Flexibility in a company should never be underestimated. You need to actively encourage innovative ideas, and let the people who come up with the ideas have the chance to become involved in their success. This will invariably require crossing arbitrary boundaries, and forming special teams with some members drawn from different organizations within the company. You have to be able to practice corporate flexibility, not just preach about it.

Similarly, corporate policies should never be considered as having been written in stone. They need to be constantly updated, revised and changed where appropriate. Outdated or outmoded policies can create a huge drag on the momentum of any company. This extends to official, unofficial and precedent policies.

You have to be able to regularly question your maturing company’s conventions and conventional wisdom. This will be difficult, as companies are by nature conservative and precedent following. You need to actively seek opportunities to do something completely and refreshingly different to maintain vitality and interest.

The one factor separating good managers from bad is their ability to delegate. Delegation is the process of building up people and then letting go of a responsibility. There is always an ego question involved, and it takes a confident person to delegate – self-confidence on the part of the delegator combined with confidence in the ability of the people it is delegated to, and enough commitment to stand aside and let them get on with it. You also have to understand the structure and nature of delegating – it takes you more time initially but the long term payoff is freeing up your own time for more important tasks and responsibilities.

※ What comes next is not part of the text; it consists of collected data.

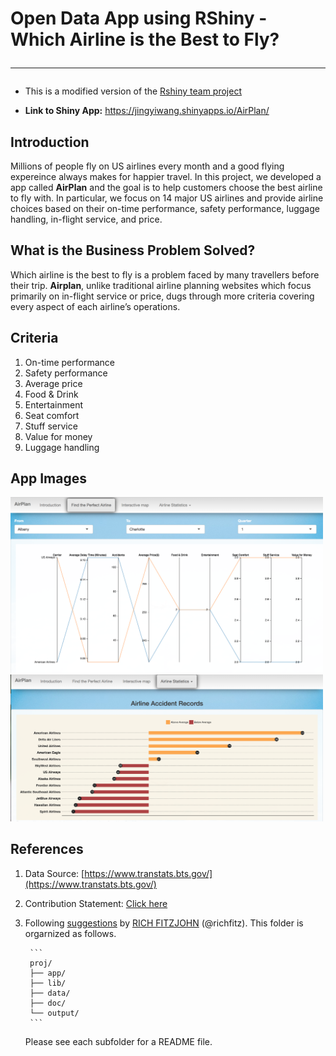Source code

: # Open Data App using RShiny - Which Airline is the Best to Fly? <hr>

+ This is a modified version of the <a href="https://jingyiwang.shinyapps.io/AirPlan/" target="_blank">Rshiny team project</a>

+ **Link to Shiny App:**   <a href="https://jingyiwang.shinyapps.io/AirPlan/" target="_blank">https://jingyiwang.shinyapps.io/AirPlan/</a>



## Introduction

Millions of people fly on US airlines every month and a good flying expereince always makes for happier travel. In this project, we developed a app called **AirPlan** and the goal is to help customers choose the best airline to fly with. In particular, we focus on 14 major US airlines and provide airline choices based on their on-time performance, safety performance, luggage handling, in-flight service, and price.



## What is the Business Problem Solved?
Which airline is the best to fly is a problem faced by many travellers before their trip. **Airplan**, unlike traditional airline planning websites which focus primarily on in-flight service or price, dugs through more criteria covering every aspect of each airline’s operations.

## Criteria
1. On-time performance
2. Safety performance
3. Average price
4. Food & Drink
5. Entertainment
6. Seat comfort
7. Stuff service
8. Value for money
9. Luggage handling




## App Images

<img src="lib/selection.png" alt="drawing" width="500px"/>


<img src="lib/safety.png" alt="drawing" width="500px"/>



## References
1. Data Source: [https://www.transtats.bts.gov/](https://www.transtats.bts.gov/)

2. Contribution Statement: [Click here](doc/Contribution_Statement.md)

2. Following [suggestions](http://nicercode.github.io/blog/2013-04-05-projects/) by [RICH FITZJOHN](http://nicercode.github.io/about/#Team) (@richfitz). This folder is orgarnized as follows.

		```
		proj/
		├── app/
		├── lib/
		├── data/
		├── doc/
		└── output/
		```

	Please see each subfolder for a README file.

The real trick in building a business is to hire people who are smarter than you are in their particular area of expertise. You then reach a stage where you are no longer selling yourself, you are selling the company’s services. Instead of being the company’s expert, you become the expert manager.

The only management philosophy that works is to stay flexible and strive for consistency. As well as rethinking your business, flexibility extends to management from re-evaluating policies to listening to employees. You should also have an element of stability and consistency. If flexibility is the means of growing a company, then consistency of performance and growth is the end. Staff won’t necessarily like what you’re saying, but at least they know where you are coming from.

There are four general policies to follow with employees:

1. Pay them what they are worth. When people begin with your company, they are rarely worth what they are paid – you are investing in their future productivity. You should pay people low at the start while they prove themselves, with built-in higher payments once they are established and productive. And be open about the monetary value of the additional perks they get. These things have a way of getting lost.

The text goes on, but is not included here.